The August launch of AMD's top-of-the-line Ryzen Threadripper CPUs should act as another growth driver. Intel is countering with its new Core i9 desktop line, but the most powerful Core i9 chips aren't due until October. AMD is also set to launch notebook chips that pair a Ryzen CPU with a Vega GPU in time for the holiday season; no launch date has been given yet. Around the same time, Intel will be launching CPUs based on its next-gen Coffee Lake architecture.

Together, Ryzen and Polaris demand led sales for AMD's Computer and Graphics segment (PC CPUs + GPUs) to rise 51% to $659 million, with the unit swinging to a $7 million operating profit (its first profit in three years) from an $81 million loss. That more than offset a 5% drop in Enterprise, Embedded and Semi-Custom revenue to $563 million on account of lower console-related sales; the segment's operating profit fell by 50% to $42, partly due to high server CPU R&D spend.

The customer receptions for Vega, Ryzen Mobile and AMD's just-launched Epyc server CPUs will do much to determine whether AMD can top its revised full-year guidance. And there are certainly question marks surrounding each product line.

Vega has to contend with the giant lead that Nvidia, backed by a huge GPU R&D budget, has amassed in the high-end gaming GPU market, and in time an anticipated Volta launch. Ryzen Mobile will not only have to deliver good price/performance relative to rival Intel chips, but also competitive battery life (a long-time priority for Intel's notebook efforts). And Epyc will have to deal with Intel's extensive new Xeon Scalable CPU line, as well as the advantages Intel maintains in areas such as complementary products, software ecosystem and brand/reputation, all of which matter to enterprises.

But there are also reasons to be cautiously optimistic, given AMD should have room to undercut Nvidia and Intel product lines that have held monopoly-like positions (and seen the related pricing benefits).
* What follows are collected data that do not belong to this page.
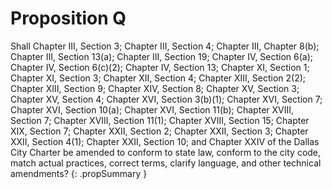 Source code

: # Proposition Q

Shall Chapter III, Section 3; Chapter III, Section 4; Chapter III, Chapter 8(b); Chapter III, Section 13(a); Chapter III, Section 19; Chapter IV, Section 6(a); Chapter IV, Section 6(c)(2); Chapter IV, Section 13; Chapter XI, Section 1; Chapter XI, Section 3; Chapter XII, Section 4; Chapter XIII, Section 2(2); Chapter XIII, Section 9; Chapter XIV, Section 8; Chapter XV, Section 3; Chapter XV, Section 4; Chapter XVI, Section 3(b)(1); Chapter XVI, Section 7; Chapter XVI, Section 10(a); Chapter XVI, Section 11(b); Chapter XVIII, Section 7; Chapter XVIII, Section 11(1); Chapter XVIII, Section 15; Chapter XIX, Section 7; Chapter XXII, Section 2; Chapter XXII, Section 3; Chapter XXII, Section 4(1); Chapter XXII, Section 10; and Chapter XXIV of the Dallas City Charter be amended to conform to state law, conform to the city code, match actual practices, correct terms, clarify language, and other technical amendments?
{: .propSummary }

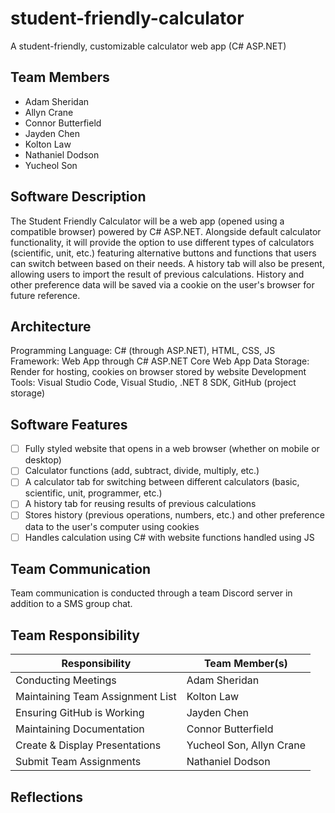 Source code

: # student-friendly-calculator
A student-friendly, customizable calculator web app (C# ASP.NET)
## Team Members
* Adam Sheridan
* Allyn Crane
* Connor Butterfield
* Jayden Chen
* Kolton Law
* Nathaniel Dodson
* Yucheol Son
## Software Description
The Student Friendly Calculator will be a web app (opened using a compatible browser) powered by C# ASP.NET. Alongside default calculator functionality, it will provide the option to use different types of calculators (scientific, unit, etc.) featuring alternative buttons and functions that users can switch between based on their needs. A history tab will also be present, allowing users to import the result of previous calculations. History and other preference data will be saved via a cookie on the user's browser for future reference.
## Architecture
Programming Language: C# (through ASP.NET), HTML, CSS, JS
Framework: Web App through C# ASP.NET Core Web App
Data Storage: Render for hosting, cookies on browser stored by website
Development Tools: Visual Studio Code, Visual Studio, .NET 8 SDK, GitHub (project storage)
## Software Features
* [ ] Fully styled website that opens in a web browser (whether on mobile or desktop)
* [ ] Calculator functions (add, subtract, divide, multiply, etc.)
* [ ] A calculator tab for switching between different calculators (basic, scientific, unit, programmer, etc.)
* [ ] A history tab for reusing results of previous calculations
* [ ] Stores history (previous operations, numbers, etc.) and other preference data to the user's computer using cookies
* [ ] Handles calculation using C# with website functions handled using JS
## Team Communication
Team communication is conducted through a team Discord server in addition to a SMS group chat.
## Team Responsibility
|Responsibility                      |Team Member(s)              |
|------------------------------------|----------------------------|
|Conducting Meetings                 |Adam Sheridan|
|Maintaining Team Assignment List    |Kolton Law|
|Ensuring GitHub is Working          |Jayden Chen|
|Maintaining Documentation           |Connor Butterfield|
|Create & Display Presentations      |Yucheol Son, Allyn Crane|
|Submit Team Assignments             |Nathaniel Dodson|
## Reflections
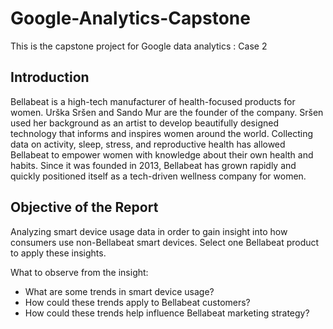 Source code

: # Google-Analytics-Capstone
This is the capstone project for Google data analytics : Case 2

## Introduction
Bellabeat is a high-tech manufacturer of health-focused products for women. Urška Sršen and Sando Mur are the founder of the company. Sršen used her background as an artist to develop beautifully designed technology that informs and inspires women around the world. Collecting data on activity, sleep, stress, and reproductive health has allowed Bellabeat to empower women with knowledge about their own health and habits. Since it was founded in 2013, Bellabeat has grown rapidly and quickly positioned itself as a tech-driven wellness company for women.

## Objective of the Report
Analyzing smart device usage data in order to gain insight into how consumers use non-Bellabeat smart devices. Select one Bellabeat product to apply these insights.

What to observe from the insight:
- What are some trends in smart device usage?
- How could these trends apply to Bellabeat customers?
- How could these trends help influence Bellabeat marketing strategy?
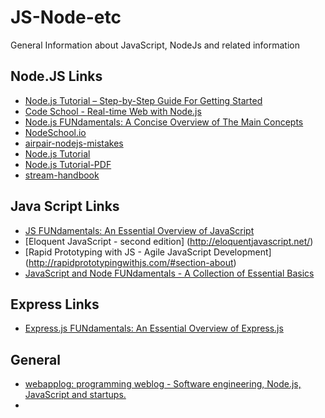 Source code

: # JS-Node-etc
General Information about JavaScript, NodeJs and related information

## Node.JS Links
- [Node.js Tutorial – Step-by-Step Guide For Getting Started](https://www.airpair.com/javascript/node-js-tutorial)
- [Code School - Real-time Web with Node.js](https://www.codeschool.com/courses/real-time-web-with-node-js)
- [Node.js FUNdamentals: A Concise Overview of The Main Concepts](http://webapplog.com/node-js-fundamentals-a-concise-overview-of-the-main-concepts/)
- [NodeSchool.io](http://nodeschool.io/)
- [airpair-nodejs-mistakes](https://github.com/alessioalex/airpair-nodejs-mistakes)
- [Node.js Tutorial](http://www.tutorialspoint.com/nodejs/)
- [Node.js Tutorial-PDF](http://www.tutorialspoint.com/nodejs/nodejs_tutorial.pdf)
- [stream-handbook](https://github.com/substack/stream-handbook)

## Java Script Links
- [JS FUNdamentals: An Essential Overview of JavaScript](http://webapplog.com/js-fundamentals/)
- [Eloquent JavaScript - second edition] (http://eloquentjavascript.net/)
- [Rapid Prototyping with JS - Agile JavaScript Development] (http://rapidprototypingwithjs.com/#section-about)
- [JavaScript and Node FUNdamentals - A Collection of Essential Basics](https://leanpub.com/jsfun)

## Express Links
- [Express.js FUNdamentals: An Essential Overview of Express.js](http://webapplog.com/express-js-fundamentals/) 

## General
- [webapplog: programming weblog - Software engineering, Node.js, JavaScript and startups.](http://webapplog.com/) 
- 
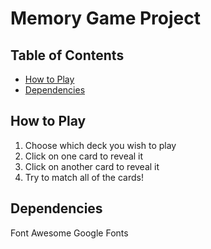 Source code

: # Memory Game Project

## Table of Contents

* [How to Play](#how-to-play)
* [Dependencies](#dependencies)

## How to Play

1. Choose which deck you wish to play
2. Click on one card to reveal it
3. Click on another card to reveal it
4. Try to match all of the cards!

## Dependencies

Font Awesome
Google Fonts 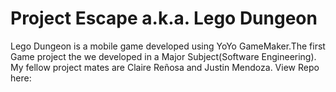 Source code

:# Project Escape a.k.a. Lego Dungeon
Lego Dungeon is a mobile game developed using YoYo GameMaker.The first Game project the we developed in a Major Subject(Software Engineering). My fellow project mates are Claire Reñosa and Justin Mendoza. View Repo here:

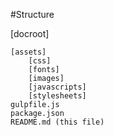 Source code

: #Structure

[docroot]

	[assets]
		[css]
		[fonts]
		[images]
		[javascripts]
		[stylesheets]
	gulpfile.js
	package.json
	README.md (this file) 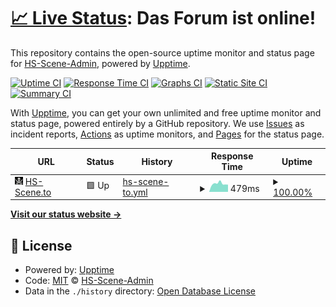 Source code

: # [📈 Live Status](https://HS-Scene-Admin.github.io/hs-scene-status): <!--live status--> **Das Forum ist online!**

This repository contains the open-source uptime monitor and status page for [HS-Scene-Admin](https://HS-Scene-Admin.github.io/hs-scene-status), powered by [Upptime](https://github.com/upptime/upptime).

[![Uptime CI](https://github.com/HS-Scene-Admin/hs-scene-status/workflows/Uptime%20CI/badge.svg)](https://github.com/HS-Scene-Admin/hs-scene-status/actions?query=workflow%3A%22Uptime+CI%22)
[![Response Time CI](https://github.com/HS-Scene-Admin/hs-scene-status/workflows/Response%20Time%20CI/badge.svg)](https://github.com/HS-Scene-Admin/hs-scene-status/actions?query=workflow%3A%22Response+Time+CI%22)
[![Graphs CI](https://github.com/HS-Scene-Admin/hs-scene-status/workflows/Graphs%20CI/badge.svg)](https://github.com/HS-Scene-Admin/hs-scene-status/actions?query=workflow%3A%22Graphs+CI%22)
[![Static Site CI](https://github.com/HS-Scene-Admin/hs-scene-status/workflows/Static%20Site%20CI/badge.svg)](https://github.com/HS-Scene-Admin/hs-scene-status/actions?query=workflow%3A%22Static+Site+CI%22)
[![Summary CI](https://github.com/HS-Scene-Admin/hs-scene-status/workflows/Summary%20CI/badge.svg)](https://github.com/HS-Scene-Admin/hs-scene-status/actions?query=workflow%3A%22Summary+CI%22)

With [Upptime](https://upptime.js.org), you can get your own unlimited and free uptime monitor and status page, powered entirely by a GitHub repository. We use [Issues](https://github.com/HS-Scene-Admin/hs-scene-status/issues) as incident reports, [Actions](https://github.com/HS-Scene-Admin/hs-scene-status/actions) as uptime monitors, and [Pages](https://HS-Scene-Admin.github.io/hs-scene-status) for the status page.

<!--start: status pages-->
<!-- This summary is generated by Upptime (https://github.com/upptime/upptime) -->
<!-- Do not edit this manually, your changes will be overwritten -->
<!-- prettier-ignore -->
| URL | Status | History | Response Time | Uptime |
| --- | ------ | ------- | ------------- | ------ |
| <img alt="" src="https://raw.githubusercontent.com/HS-Scene-Admin/hs-scene-status/master/assets/favicon.gif" height="13"> [HS-Scene.to](https://www.hs-scene.to) | 🟩 Up | [hs-scene-to.yml](https://github.com/HS-Scene-Admin/hs-scene-status/commits/HEAD/history/hs-scene-to.yml) | <details><summary><img alt="Response time graph" src="./graphs/hs-scene-to/response-time-week.png" height="20"> 479ms</summary><br><a href="https://status.hs-scene.to/history/hs-scene-to"><img alt="Response time 517" src="https://img.shields.io/endpoint?url=https%3A%2F%2Fraw.githubusercontent.com%2FHS-Scene-Admin%2Fhs-scene-status%2FHEAD%2Fapi%2Fhs-scene-to%2Fresponse-time.json"></a><br><a href="https://status.hs-scene.to/history/hs-scene-to"><img alt="24-hour response time 571" src="https://img.shields.io/endpoint?url=https%3A%2F%2Fraw.githubusercontent.com%2FHS-Scene-Admin%2Fhs-scene-status%2FHEAD%2Fapi%2Fhs-scene-to%2Fresponse-time-day.json"></a><br><a href="https://status.hs-scene.to/history/hs-scene-to"><img alt="7-day response time 479" src="https://img.shields.io/endpoint?url=https%3A%2F%2Fraw.githubusercontent.com%2FHS-Scene-Admin%2Fhs-scene-status%2FHEAD%2Fapi%2Fhs-scene-to%2Fresponse-time-week.json"></a><br><a href="https://status.hs-scene.to/history/hs-scene-to"><img alt="30-day response time 503" src="https://img.shields.io/endpoint?url=https%3A%2F%2Fraw.githubusercontent.com%2FHS-Scene-Admin%2Fhs-scene-status%2FHEAD%2Fapi%2Fhs-scene-to%2Fresponse-time-month.json"></a><br><a href="https://status.hs-scene.to/history/hs-scene-to"><img alt="1-year response time 519" src="https://img.shields.io/endpoint?url=https%3A%2F%2Fraw.githubusercontent.com%2FHS-Scene-Admin%2Fhs-scene-status%2FHEAD%2Fapi%2Fhs-scene-to%2Fresponse-time-year.json"></a></details> | <details><summary><a href="https://status.hs-scene.to/history/hs-scene-to">100.00%</a></summary><a href="https://status.hs-scene.to/history/hs-scene-to"><img alt="All-time uptime 99.49%" src="https://img.shields.io/endpoint?url=https%3A%2F%2Fraw.githubusercontent.com%2FHS-Scene-Admin%2Fhs-scene-status%2FHEAD%2Fapi%2Fhs-scene-to%2Fuptime.json"></a><br><a href="https://status.hs-scene.to/history/hs-scene-to"><img alt="24-hour uptime 100.00%" src="https://img.shields.io/endpoint?url=https%3A%2F%2Fraw.githubusercontent.com%2FHS-Scene-Admin%2Fhs-scene-status%2FHEAD%2Fapi%2Fhs-scene-to%2Fuptime-day.json"></a><br><a href="https://status.hs-scene.to/history/hs-scene-to"><img alt="7-day uptime 100.00%" src="https://img.shields.io/endpoint?url=https%3A%2F%2Fraw.githubusercontent.com%2FHS-Scene-Admin%2Fhs-scene-status%2FHEAD%2Fapi%2Fhs-scene-to%2Fuptime-week.json"></a><br><a href="https://status.hs-scene.to/history/hs-scene-to"><img alt="30-day uptime 100.00%" src="https://img.shields.io/endpoint?url=https%3A%2F%2Fraw.githubusercontent.com%2FHS-Scene-Admin%2Fhs-scene-status%2FHEAD%2Fapi%2Fhs-scene-to%2Fuptime-month.json"></a><br><a href="https://status.hs-scene.to/history/hs-scene-to"><img alt="1-year uptime 99.53%" src="https://img.shields.io/endpoint?url=https%3A%2F%2Fraw.githubusercontent.com%2FHS-Scene-Admin%2Fhs-scene-status%2FHEAD%2Fapi%2Fhs-scene-to%2Fuptime-year.json"></a></details>

<!--end: status pages-->

[**Visit our status website →**](https://HS-Scene-Admin.github.io/hs-scene-status)

## 📄 License

- Powered by: [Upptime](https://github.com/upptime/upptime)
- Code: [MIT](./LICENSE) © [HS-Scene-Admin](https://HS-Scene-Admin.github.io/hs-scene-status)
- Data in the `./history` directory: [Open Database License](https://opendatacommons.org/licenses/odbl/1-0/)
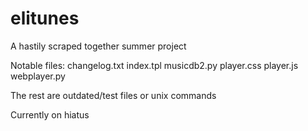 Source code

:# elitunes
A hastily scraped together summer project

Notable files:
changelog.txt
index.tpl
musicdb2.py
player.css
player.js
webplayer.py

The rest are outdated/test files or unix commands

Currently on hiatus
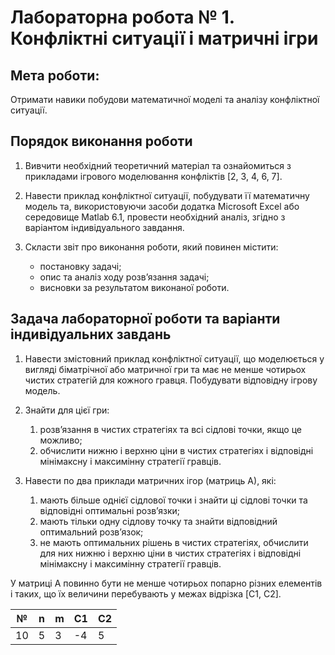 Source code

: # Лабораторна робота № 1. Конфліктні ситуації і матричні ігри
## Мета роботи: 

Отримати навики побудови математичної моделі та аналізу
конфліктної ситуації.

## Порядок виконання роботи

1. Вивчити необхідний теоретичний матеріал та ознайомиться з прикладами ігрового моделювання конфліктів [2, 3, 4, 6, 7].

2. Навести приклад конфліктної ситуації, побудувати її математичну модель та, використовуючи засоби додатка Microsoft Excel або середовище Matlab 6.1, провести необхідний аналіз, згідно з варіантом індивідуального завдання.

3. Скласти звіт про виконання роботи, який повинен містити:
    * постановку задачі;
    * опис та аналіз ходу розв’язання задачі;
    * висновки за результатом виконаної роботи.

## Задача лабораторної роботи та варіанти індивідуальних завдань

1. Навести змістовний приклад конфліктної ситуації, що моделюється у вигляді біматрічної або матричної гри та має не менше чотирьох чистих стратегій для кожного гравця. Побудувати відповідну ігрову модель.

2. Знайти для цієї гри:
    1) розв’язання в чистих стратегіях та всі сідлові точки, якщо це можливо;
    2) обчислити нижню і верхню ціни в чистих стратегіях і відповідні мінімаксну і максимінну стратегії гравців.

3. Навести по два приклади матричних ігор (матриць А), які:
    1) мають більше однієї сідлової точки і знайти ці сідлові точки та відповідні оптимальні розв’язки;
    2) мають тільки одну сідлову точку та знайти відповідний оптимальний розв’язок;
    3) не мають оптимальних рішень в чистих стратегіях, обчислити для них нижню і верхню ціни в чистих стратегіях і відповідні мінімаксну і максимінну стратегії гравців.

У матриці А повинно бути не менше чотирьох попарно різних елементів і таких, що їх величини перебувають у межах відрізка [C1, С2]. 


| №  | n | m |  C1 | C2 |
|----|---|---|-----|----|
| 10 | 5 | 3 | -4  |  5 |
  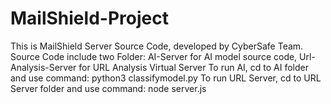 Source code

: # MailShield-Project
This is MailShield Server Source Code, developed by CyberSafe Team.
Source Code include two Folder: AI-Server for AI model source code, Url-Analysis-Server for URL Analysis Virtual Server
To run AI, cd to AI folder and use command: python3 classifymodel.py
To run URL Server, cd to URL Server folder and use command: node server.js

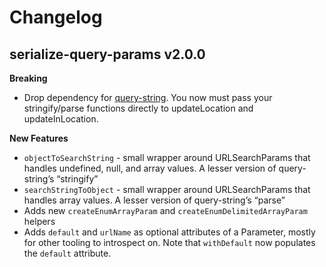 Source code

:# Changelog

## serialize-query-params v2.0.0

**Breaking**

- Drop dependency for [query-string](https://github.com/sindresorhus/query-string). You now must pass your stringify/parse functions directly to updateLocation and updateInLocation.

**New Features**

- `objectToSearchString` - small wrapper around URLSearchParams that handles undefined, null, and array values. A lesser version of query-string’s “stringify”
- `searchStringToObject` - small wrapper around URLSearchParams that handles array values. A lesser version of query-string’s “parse”
- Adds new `createEnumArrayParam` and `createEnumDelimitedArrayParam` helpers
- Adds `default` and `urlName` as optional attributes of a Parameter, mostly for other tooling to introspect on. Note that `withDefault` now populates the `default` attribute.
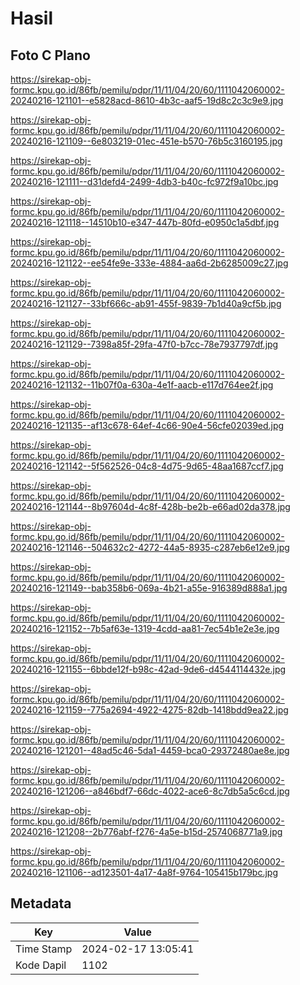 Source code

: # Hasil

## Foto C Plano

https://sirekap-obj-formc.kpu.go.id/86fb/pemilu/pdpr/11/11/04/20/60/1111042060002-20240216-121101--e5828acd-8610-4b3c-aaf5-19d8c2c3c9e9.jpg

https://sirekap-obj-formc.kpu.go.id/86fb/pemilu/pdpr/11/11/04/20/60/1111042060002-20240216-121109--6e803219-01ec-451e-b570-76b5c3160195.jpg

https://sirekap-obj-formc.kpu.go.id/86fb/pemilu/pdpr/11/11/04/20/60/1111042060002-20240216-121111--d31defd4-2499-4db3-b40c-fc972f9a10bc.jpg

https://sirekap-obj-formc.kpu.go.id/86fb/pemilu/pdpr/11/11/04/20/60/1111042060002-20240216-121118--14510b10-e347-447b-80fd-e0950c1a5dbf.jpg

https://sirekap-obj-formc.kpu.go.id/86fb/pemilu/pdpr/11/11/04/20/60/1111042060002-20240216-121122--ee54fe9e-333e-4884-aa6d-2b6285009c27.jpg

https://sirekap-obj-formc.kpu.go.id/86fb/pemilu/pdpr/11/11/04/20/60/1111042060002-20240216-121127--33bf666c-ab91-455f-9839-7b1d40a9cf5b.jpg

https://sirekap-obj-formc.kpu.go.id/86fb/pemilu/pdpr/11/11/04/20/60/1111042060002-20240216-121129--7398a85f-29fa-47f0-b7cc-78e7937797df.jpg

https://sirekap-obj-formc.kpu.go.id/86fb/pemilu/pdpr/11/11/04/20/60/1111042060002-20240216-121132--11b07f0a-630a-4e1f-aacb-e117d764ee2f.jpg

https://sirekap-obj-formc.kpu.go.id/86fb/pemilu/pdpr/11/11/04/20/60/1111042060002-20240216-121135--af13c678-64ef-4c66-90e4-56cfe02039ed.jpg

https://sirekap-obj-formc.kpu.go.id/86fb/pemilu/pdpr/11/11/04/20/60/1111042060002-20240216-121142--5f562526-04c8-4d75-9d65-48aa1687ccf7.jpg

https://sirekap-obj-formc.kpu.go.id/86fb/pemilu/pdpr/11/11/04/20/60/1111042060002-20240216-121144--8b97604d-4c8f-428b-be2b-e66ad02da378.jpg

https://sirekap-obj-formc.kpu.go.id/86fb/pemilu/pdpr/11/11/04/20/60/1111042060002-20240216-121146--504632c2-4272-44a5-8935-c287eb6e12e9.jpg

https://sirekap-obj-formc.kpu.go.id/86fb/pemilu/pdpr/11/11/04/20/60/1111042060002-20240216-121149--bab358b6-069a-4b21-a55e-916389d888a1.jpg

https://sirekap-obj-formc.kpu.go.id/86fb/pemilu/pdpr/11/11/04/20/60/1111042060002-20240216-121152--7b5af63e-1319-4cdd-aa81-7ec54b1e2e3e.jpg

https://sirekap-obj-formc.kpu.go.id/86fb/pemilu/pdpr/11/11/04/20/60/1111042060002-20240216-121155--6bbde12f-b98c-42ad-9de6-d4544114432e.jpg

https://sirekap-obj-formc.kpu.go.id/86fb/pemilu/pdpr/11/11/04/20/60/1111042060002-20240216-121159--775a2694-4922-4275-82db-1418bdd9ea22.jpg

https://sirekap-obj-formc.kpu.go.id/86fb/pemilu/pdpr/11/11/04/20/60/1111042060002-20240216-121201--48ad5c46-5da1-4459-bca0-29372480ae8e.jpg

https://sirekap-obj-formc.kpu.go.id/86fb/pemilu/pdpr/11/11/04/20/60/1111042060002-20240216-121206--a846bdf7-66dc-4022-ace6-8c7db5a5c6cd.jpg

https://sirekap-obj-formc.kpu.go.id/86fb/pemilu/pdpr/11/11/04/20/60/1111042060002-20240216-121208--2b776abf-f276-4a5e-b15d-2574068771a9.jpg

https://sirekap-obj-formc.kpu.go.id/86fb/pemilu/pdpr/11/11/04/20/60/1111042060002-20240216-121106--ad123501-4a17-4a8f-9764-105415b179bc.jpg


## Metadata

| Key        | Value               |
| ---------- | ------------------- |
| Time Stamp | 2024-02-17 13:05:41 |
| Kode Dapil | 1102                |



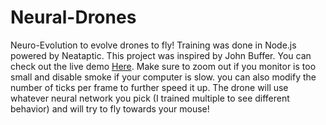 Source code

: # Neural-Drones
Neuro-Evolution to evolve drones to fly! Training was done in Node.js powered by Neataptic. This project was inspired by John Buffer. You can check out the live demo [Here](https://bobingstern.github.io/Neural-Drones/). Make sure to zoom out if you monitor is too small and disable smoke if your computer is slow. you can also modify the number of ticks per frame to further speed it up. The drone will use whatever neural network you pick (I trained multiple to see different behavior) and will try to fly towards your mouse!
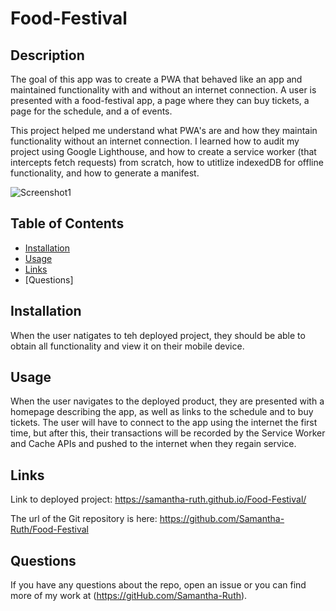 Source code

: # Food-Festival

## Description

The goal of this app was to create a PWA that behaved like an app and maintained functionality with and without an internet connection. A user is presented with a food-festival app, a page where they can buy tickets, a page for the schedule, and a of events. 

This project helped me understand what PWA's are and how they maintain functionality without an internet connection.  I learned how to audit my project using Google Lighthouse, and how to create a service worker (that intercepts fetch requests) from scratch, how to utitlize indexedDB for offline functionality, and how to generate a manifest. 

![Screenshot1](https://user-images.githubusercontent.com/64170123/192430452-47aa6352-9d0f-49c9-b573-e075e53e56b5.png)



## Table of Contents


* [Installation](#installation)
* [Usage](#usage)
* [Links](#links)
* [Questions]


## Installation

When the user natigates to teh deployed project, they should be able to obtain all functionality and view it on their mobile device. 

## Usage

When the user navigates to the deployed product, they are presented with a homepage describing the app, as well as links to the schedule and to buy tickets. The user will have to connect to the app using the internet the first time, but after this, their transactions will be recorded by the Service Worker and Cache APIs and pushed to the internet when they regain service.

## Links

Link to deployed project: https://samantha-ruth.github.io/Food-Festival/


The url of the Git repository is here:  https://github.com/Samantha-Ruth/Food-Festival

## Questions

If you have any questions about the repo, open an issue or you can find more of my work at (https://gitHub.com/Samantha-Ruth).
There are also some other selling points: For example, Ryzen Mobile's integrated GPUs are likely to outperform Intel's integrated GPUs, and Epyc comes with good raw specs and supports features on single-CPU servers that Intel has traditionally reserved for multi-CPU servers.

And given its relative size, AMD doesn't need these products to challenge Nvidia and Intel's leadership positions in the markets they target. It simply needs them to be competitive enough to take meaningful share with the help of aggressive pricing.

The company's latest numbers, and what they signal about products launched this winter and spring, suggest it's already having more success at producing those kinds of share gains than it has in years.